**Work task**
Give only the number of lines in these records that include "Triggering".

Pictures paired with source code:
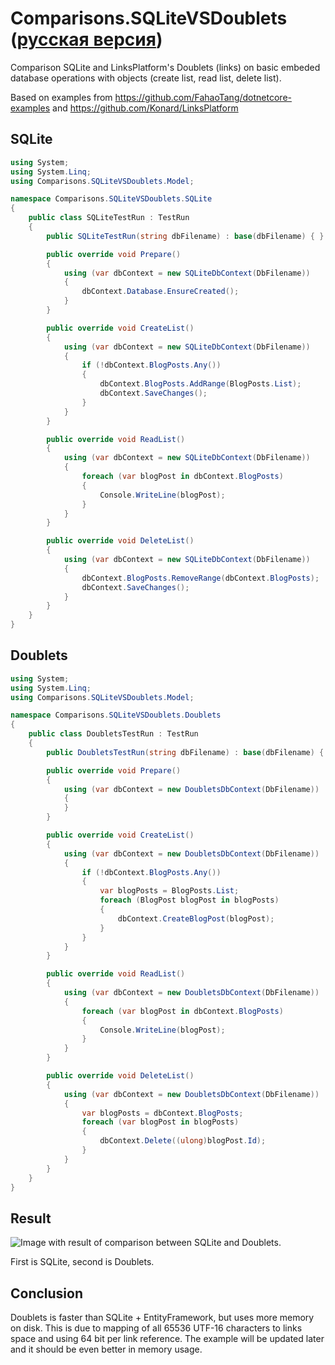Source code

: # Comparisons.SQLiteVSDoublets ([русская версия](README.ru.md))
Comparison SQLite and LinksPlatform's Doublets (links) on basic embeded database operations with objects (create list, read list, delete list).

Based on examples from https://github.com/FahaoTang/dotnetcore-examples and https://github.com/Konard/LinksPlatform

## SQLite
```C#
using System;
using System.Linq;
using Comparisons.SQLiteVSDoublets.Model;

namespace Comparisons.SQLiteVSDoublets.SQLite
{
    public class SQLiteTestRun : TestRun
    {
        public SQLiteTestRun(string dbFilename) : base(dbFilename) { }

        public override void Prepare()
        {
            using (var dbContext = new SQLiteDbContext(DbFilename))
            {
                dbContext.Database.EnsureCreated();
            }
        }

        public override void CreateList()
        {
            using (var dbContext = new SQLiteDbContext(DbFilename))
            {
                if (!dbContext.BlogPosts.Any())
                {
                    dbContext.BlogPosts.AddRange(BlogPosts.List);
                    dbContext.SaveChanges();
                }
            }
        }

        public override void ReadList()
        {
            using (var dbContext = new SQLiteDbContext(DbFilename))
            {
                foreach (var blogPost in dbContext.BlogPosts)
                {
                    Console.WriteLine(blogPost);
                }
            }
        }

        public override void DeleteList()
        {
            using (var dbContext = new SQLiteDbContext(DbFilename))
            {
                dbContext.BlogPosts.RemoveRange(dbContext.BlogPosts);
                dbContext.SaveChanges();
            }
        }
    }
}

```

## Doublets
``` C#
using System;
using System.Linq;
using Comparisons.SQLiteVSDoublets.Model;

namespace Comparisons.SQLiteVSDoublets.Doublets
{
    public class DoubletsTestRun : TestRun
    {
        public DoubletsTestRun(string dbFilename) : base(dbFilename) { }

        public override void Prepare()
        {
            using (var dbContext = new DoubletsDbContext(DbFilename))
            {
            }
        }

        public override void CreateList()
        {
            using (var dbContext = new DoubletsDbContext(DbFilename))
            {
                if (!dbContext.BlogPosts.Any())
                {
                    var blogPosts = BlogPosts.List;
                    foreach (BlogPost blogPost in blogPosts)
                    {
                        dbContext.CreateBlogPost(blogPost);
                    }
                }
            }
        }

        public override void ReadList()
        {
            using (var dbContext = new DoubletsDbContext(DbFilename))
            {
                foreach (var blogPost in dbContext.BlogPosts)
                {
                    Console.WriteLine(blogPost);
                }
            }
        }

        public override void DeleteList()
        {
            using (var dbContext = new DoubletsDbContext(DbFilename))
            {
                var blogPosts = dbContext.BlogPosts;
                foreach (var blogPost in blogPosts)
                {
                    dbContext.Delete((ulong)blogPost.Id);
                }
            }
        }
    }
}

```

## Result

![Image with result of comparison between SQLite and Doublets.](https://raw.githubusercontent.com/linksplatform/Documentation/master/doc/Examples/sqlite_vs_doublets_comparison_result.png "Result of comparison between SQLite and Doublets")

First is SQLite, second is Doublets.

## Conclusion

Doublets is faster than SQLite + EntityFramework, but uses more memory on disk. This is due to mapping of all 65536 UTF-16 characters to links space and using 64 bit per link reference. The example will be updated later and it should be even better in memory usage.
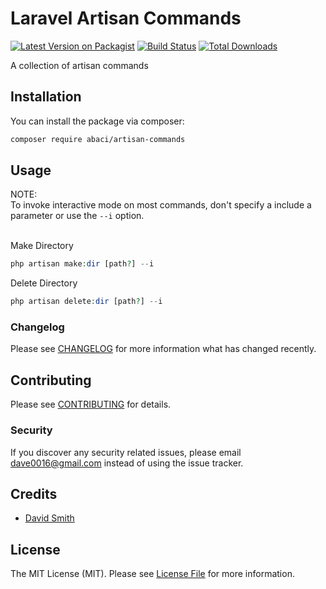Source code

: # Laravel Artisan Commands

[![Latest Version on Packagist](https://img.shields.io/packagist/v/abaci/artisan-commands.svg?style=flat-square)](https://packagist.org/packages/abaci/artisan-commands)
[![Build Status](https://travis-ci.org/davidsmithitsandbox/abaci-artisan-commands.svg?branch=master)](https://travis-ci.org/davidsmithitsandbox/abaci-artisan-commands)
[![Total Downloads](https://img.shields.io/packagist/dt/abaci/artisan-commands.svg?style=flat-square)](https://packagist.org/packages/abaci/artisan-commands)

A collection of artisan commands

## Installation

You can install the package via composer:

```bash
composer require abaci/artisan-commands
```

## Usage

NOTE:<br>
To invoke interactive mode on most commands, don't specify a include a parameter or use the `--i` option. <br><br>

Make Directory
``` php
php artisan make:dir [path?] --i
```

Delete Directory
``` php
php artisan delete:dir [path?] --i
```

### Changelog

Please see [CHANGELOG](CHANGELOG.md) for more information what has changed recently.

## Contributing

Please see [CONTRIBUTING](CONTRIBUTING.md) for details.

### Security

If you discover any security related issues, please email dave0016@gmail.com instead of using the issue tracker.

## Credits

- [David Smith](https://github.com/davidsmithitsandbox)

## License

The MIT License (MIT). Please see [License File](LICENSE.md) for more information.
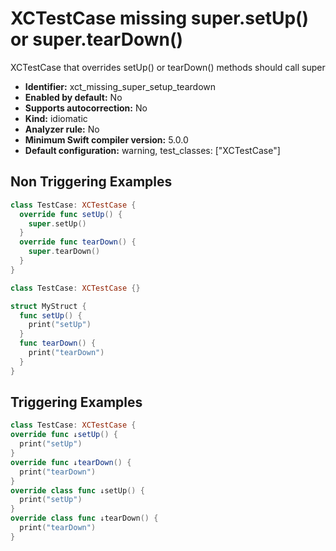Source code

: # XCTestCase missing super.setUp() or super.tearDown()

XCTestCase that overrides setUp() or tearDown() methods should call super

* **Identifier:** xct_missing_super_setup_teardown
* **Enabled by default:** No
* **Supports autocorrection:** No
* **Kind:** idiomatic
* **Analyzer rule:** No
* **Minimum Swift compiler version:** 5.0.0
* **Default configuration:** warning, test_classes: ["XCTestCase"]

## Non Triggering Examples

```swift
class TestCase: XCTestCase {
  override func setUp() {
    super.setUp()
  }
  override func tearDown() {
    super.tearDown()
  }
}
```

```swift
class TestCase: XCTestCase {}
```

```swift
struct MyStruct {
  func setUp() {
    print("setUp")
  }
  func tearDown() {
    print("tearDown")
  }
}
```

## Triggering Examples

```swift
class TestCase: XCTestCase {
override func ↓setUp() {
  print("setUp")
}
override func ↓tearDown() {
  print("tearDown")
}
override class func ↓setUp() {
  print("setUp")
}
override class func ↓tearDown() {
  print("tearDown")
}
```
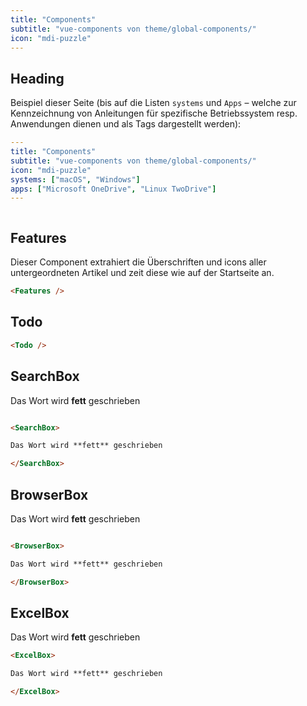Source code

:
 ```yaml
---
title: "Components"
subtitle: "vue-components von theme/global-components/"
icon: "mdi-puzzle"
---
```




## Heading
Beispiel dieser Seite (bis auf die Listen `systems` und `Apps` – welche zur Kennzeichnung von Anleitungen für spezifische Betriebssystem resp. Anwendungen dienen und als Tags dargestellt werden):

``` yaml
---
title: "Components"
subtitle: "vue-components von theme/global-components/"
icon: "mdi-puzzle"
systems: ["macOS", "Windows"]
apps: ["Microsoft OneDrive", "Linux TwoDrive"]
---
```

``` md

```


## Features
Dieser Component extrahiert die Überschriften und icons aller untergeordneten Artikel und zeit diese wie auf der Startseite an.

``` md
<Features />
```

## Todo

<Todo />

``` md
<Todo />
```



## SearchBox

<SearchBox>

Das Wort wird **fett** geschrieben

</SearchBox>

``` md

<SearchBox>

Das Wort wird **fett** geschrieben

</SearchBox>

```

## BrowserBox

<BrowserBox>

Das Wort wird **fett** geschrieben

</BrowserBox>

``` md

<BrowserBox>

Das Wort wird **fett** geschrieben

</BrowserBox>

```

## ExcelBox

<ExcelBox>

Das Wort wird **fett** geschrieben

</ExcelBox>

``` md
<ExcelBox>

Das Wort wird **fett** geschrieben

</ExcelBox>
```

**Reply**
2